_Records excerpted from a collection:_
►

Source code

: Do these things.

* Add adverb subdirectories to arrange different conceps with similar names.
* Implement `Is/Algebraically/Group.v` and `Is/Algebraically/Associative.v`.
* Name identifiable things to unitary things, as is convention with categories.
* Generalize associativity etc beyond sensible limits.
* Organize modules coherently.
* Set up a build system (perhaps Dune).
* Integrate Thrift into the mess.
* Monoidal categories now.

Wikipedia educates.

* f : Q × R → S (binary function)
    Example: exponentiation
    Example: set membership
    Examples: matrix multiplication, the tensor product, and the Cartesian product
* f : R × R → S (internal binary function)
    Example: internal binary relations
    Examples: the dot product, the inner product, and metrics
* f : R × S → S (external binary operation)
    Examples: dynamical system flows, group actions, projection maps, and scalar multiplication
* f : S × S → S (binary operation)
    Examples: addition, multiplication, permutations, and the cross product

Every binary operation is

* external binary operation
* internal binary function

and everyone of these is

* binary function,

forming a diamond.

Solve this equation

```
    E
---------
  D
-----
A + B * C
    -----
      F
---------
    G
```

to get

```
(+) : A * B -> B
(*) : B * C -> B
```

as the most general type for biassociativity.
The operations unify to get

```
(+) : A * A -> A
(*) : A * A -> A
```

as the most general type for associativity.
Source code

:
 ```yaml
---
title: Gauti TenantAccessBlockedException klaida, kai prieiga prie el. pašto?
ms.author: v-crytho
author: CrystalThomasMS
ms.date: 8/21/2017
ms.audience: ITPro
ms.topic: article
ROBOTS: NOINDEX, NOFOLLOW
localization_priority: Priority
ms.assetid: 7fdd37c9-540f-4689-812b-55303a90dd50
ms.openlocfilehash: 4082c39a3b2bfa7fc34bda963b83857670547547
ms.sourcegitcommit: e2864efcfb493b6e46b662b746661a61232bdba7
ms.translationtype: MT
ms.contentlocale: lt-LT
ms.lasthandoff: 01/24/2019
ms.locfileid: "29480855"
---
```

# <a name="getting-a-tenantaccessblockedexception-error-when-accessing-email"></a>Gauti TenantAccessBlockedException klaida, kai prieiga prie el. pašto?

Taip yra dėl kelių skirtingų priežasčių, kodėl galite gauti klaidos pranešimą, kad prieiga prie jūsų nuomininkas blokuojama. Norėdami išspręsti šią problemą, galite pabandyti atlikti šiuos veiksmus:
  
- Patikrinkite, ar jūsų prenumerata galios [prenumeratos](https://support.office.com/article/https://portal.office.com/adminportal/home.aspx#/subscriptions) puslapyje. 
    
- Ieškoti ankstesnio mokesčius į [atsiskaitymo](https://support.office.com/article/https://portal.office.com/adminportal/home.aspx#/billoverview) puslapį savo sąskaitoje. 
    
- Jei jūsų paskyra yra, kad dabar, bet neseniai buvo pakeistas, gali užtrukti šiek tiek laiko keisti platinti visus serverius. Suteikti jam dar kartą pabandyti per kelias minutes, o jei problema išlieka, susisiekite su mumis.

◄

_DIRECTIONS FOR THIS TASK:_ The records above must be restated. Preserve every word.

_RESULT BELOW:_
Source code

: Do these things.

* Add adverb subdirectories to arrange different conceps with similar names.
* Implement `Is/Algebraically/Group.v` and `Is/Algebraically/Associative.v`.
* Name identifiable things to unitary things, as is convention with categories.
* Generalize associativity etc beyond sensible limits.
* Organize modules coherently.
* Set up a build system (perhaps Dune).
* Integrate Thrift into the mess.
* Monoidal categories now.

Wikipedia educates.

* f : Q × R → S (binary function)
    Example: exponentiation
    Example: set membership
    Examples: matrix multiplication, the tensor product, and the Cartesian product
* f : R × R → S (internal binary function)
    Example: internal binary relations
    Examples: the dot product, the inner product, and metrics
* f : R × S → S (external binary operation)
    Examples: dynamical system flows, group actions, projection maps, and scalar multiplication
* f : S × S → S (binary operation)
    Examples: addition, multiplication, permutations, and the cross product

Every binary operation is

* external binary operation
* internal binary function

and everyone of these is

* binary function,

forming a diamond.

Solve this equation

```
    E
---------
  D
-----
A + B * C
    -----
      F
---------
    G
```

to get

```
(+) : A * B -> B
(*) : B * C -> B
```

as the most general type for biassociativity.
The operations unify to get

```
(+) : A * A -> A
(*) : A * A -> A
```

as the most general type for associativity.
Source code

:
 ```yaml
---
title: Gauti TenantAccessBlockedException klaida, kai prieiga prie el. pašto?
ms.author: v-crytho
author: CrystalThomasMS
ms.date: 8/21/2017
ms.audience: ITPro
ms.topic: article
ROBOTS: NOINDEX, NOFOLLOW
localization_priority: Priority
ms.assetid: 7fdd37c9-540f-4689-812b-55303a90dd50
ms.openlocfilehash: 4082c39a3b2bfa7fc34bda963b83857670547547
ms.sourcegitcommit: e2864efcfb493b6e46b662b746661a61232bdba7
ms.translationtype: MT
ms.contentlocale: lt-LT
ms.lasthandoff: 01/24/2019
ms.locfileid: "29480855"
---
```

# <a name="getting-a-tenantaccessblockedexception-error-when-accessing-email"></a>Gauti TenantAccessBlockedException klaida, kai prieiga prie el. pašto?

Taip yra dėl kelių skirtingų priežasčių, kodėl galite gauti klaidos pranešimą, kad prieiga prie jūsų nuomininkas blokuojama. Norėdami išspręsti šią problemą, galite pabandyti atlikti šiuos veiksmus:
  
- Patikrinkite, ar jūsų prenumerata galios [prenumeratos](https://support.office.com/article/https://portal.office.com/adminportal/home.aspx#/subscriptions) puslapyje. 
    
- Ieškoti ankstesnio mokesčius į [atsiskaitymo](https://support.office.com/article/https://portal.office.com/adminportal/home.aspx#/billoverview) puslapį savo sąskaitoje. 
    
- Jei jūsų paskyra yra, kad dabar, bet neseniai buvo pakeistas, gali užtrukti šiek tiek laiko keisti platinti visus serverius. Suteikti jam dar kartą pabandyti per kelias minutes, o jei problema išlieka, susisiekite su mumis.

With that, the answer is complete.